The committee’s report said that the proposed districts be North Sydney, South Sydney, Eastern Suburbs and Central (Sydney-Balmain-Glebe). Provision was also to be made for the two districts of Western Suburbs and St. George, which would be regarded as unallotted territory, and “if and when they show they have the necessary organization they will be admitted as district clubs.”

Late 1925, while the vote was recorded at 9-3 in favour of the change, not all were happy. Walter Thompson, secretary of the Railway Club wrote a scathing letter to the Evening News suggesting that justice was denied them. His was one club to be abolished.

The 1926 makeup of the league became: Eastern Suburbs, Newtown, North Shore, South Sydney, Sydney and Western Suburbs Clubs.

The Australasian Football Council executive has decided to vote £300 ($23,000 today) to New South Wales and £250 to Queensland for propaganda purposes. The money to be spent in encouraging the game in the schools, and among junior players.

They also submitted a proposal to the various State Leagues for the appointment of a secretary-organiser in NSW for a term of three years at a salary of £400 ($30,666 today), per year. The cost of such to be borne by the following State Leagues on the basis of: Victoria £200; South Australia £120, Western Australia, £110; and Tasmania, £20 The South Australian League had already given unanimous approval to the proposal. It never got off the ground.

However 1926 did introduce a big change in Sydney football, and change is always so hard to implement and accept.

It did lay the foundation for the introduction of St George, which had already fielded a team in the reserve grade in 1924 but failed to materialise the following season.
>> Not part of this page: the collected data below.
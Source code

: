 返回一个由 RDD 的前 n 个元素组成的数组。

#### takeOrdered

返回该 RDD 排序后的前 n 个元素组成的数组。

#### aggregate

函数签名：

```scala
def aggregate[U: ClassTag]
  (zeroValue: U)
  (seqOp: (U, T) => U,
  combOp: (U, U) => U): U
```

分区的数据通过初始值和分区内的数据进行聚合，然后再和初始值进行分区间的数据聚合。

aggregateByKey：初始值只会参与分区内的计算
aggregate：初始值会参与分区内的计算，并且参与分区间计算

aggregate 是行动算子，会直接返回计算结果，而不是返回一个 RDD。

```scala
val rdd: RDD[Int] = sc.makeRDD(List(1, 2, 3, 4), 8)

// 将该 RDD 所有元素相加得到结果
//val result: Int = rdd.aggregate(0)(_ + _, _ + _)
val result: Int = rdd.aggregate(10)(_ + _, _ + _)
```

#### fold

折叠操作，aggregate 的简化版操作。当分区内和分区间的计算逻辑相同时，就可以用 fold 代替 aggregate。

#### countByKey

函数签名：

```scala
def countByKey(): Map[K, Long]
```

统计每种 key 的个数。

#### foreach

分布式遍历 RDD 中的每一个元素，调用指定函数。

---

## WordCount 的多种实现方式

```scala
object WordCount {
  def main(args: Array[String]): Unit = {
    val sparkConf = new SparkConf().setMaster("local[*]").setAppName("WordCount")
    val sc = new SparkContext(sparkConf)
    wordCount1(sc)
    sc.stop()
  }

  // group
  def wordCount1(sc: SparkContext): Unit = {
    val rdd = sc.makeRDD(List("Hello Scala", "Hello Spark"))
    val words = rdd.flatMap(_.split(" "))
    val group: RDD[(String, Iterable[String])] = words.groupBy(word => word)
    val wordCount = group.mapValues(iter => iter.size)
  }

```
It wasn’t until 1929 that they came into the competition in first grade.

1963 Sydney Grand Final

1963 Wests Coach, Neil Wright smallThe story of the Sydney 1963 grand final is worth telling.

This was the time of only one division in Sydney with three grades, first, reserves and under 19.

Like all competitions you had the winners and the losers, the well run clubs and those, for whatever reason, that struggled.

The league had just come through a rather tumultuous period.  Just previous to this the fulltime secretary had been suspended, the treasurer had resigned, the books were in an absolute mess and then the stand-in permanent secretary got his marching orders resulting in court action.  The league began the season £500 in the red ($13,500 in today’s money).

Ern McFarlane, that “hail fellow, well met” long term Newtown official and player, who didn’t mind a drink, had taken the reigns in 1961 and was in the chair during all of this upheaval.

Besides this the league underwent some change, but not enough;  The had tried a 16 aside competition which was continually denounced until they returned to the status quo.

And then there was the obvious disparity in the standard of the competition and while two divisions were discussed, it never happened with the next year resulting in the amalgamation of some clubs.  That too eventually failed.

It was a time when the University club was coming out of its recession and UNSW was just about to emerge as their own entity so if the league had bitten the bullet, maybe Sydney football could have been different rather than waiting until the early 1970s and the introduction of a second division.

A former Western Suburbs then Bankstown ruckman, Rhys Giddey, who was a member of the league’s administration, took over the fulltime secretary’s position working out of what could only be described as a very disorganised brick building at Trumper Park – since demolished.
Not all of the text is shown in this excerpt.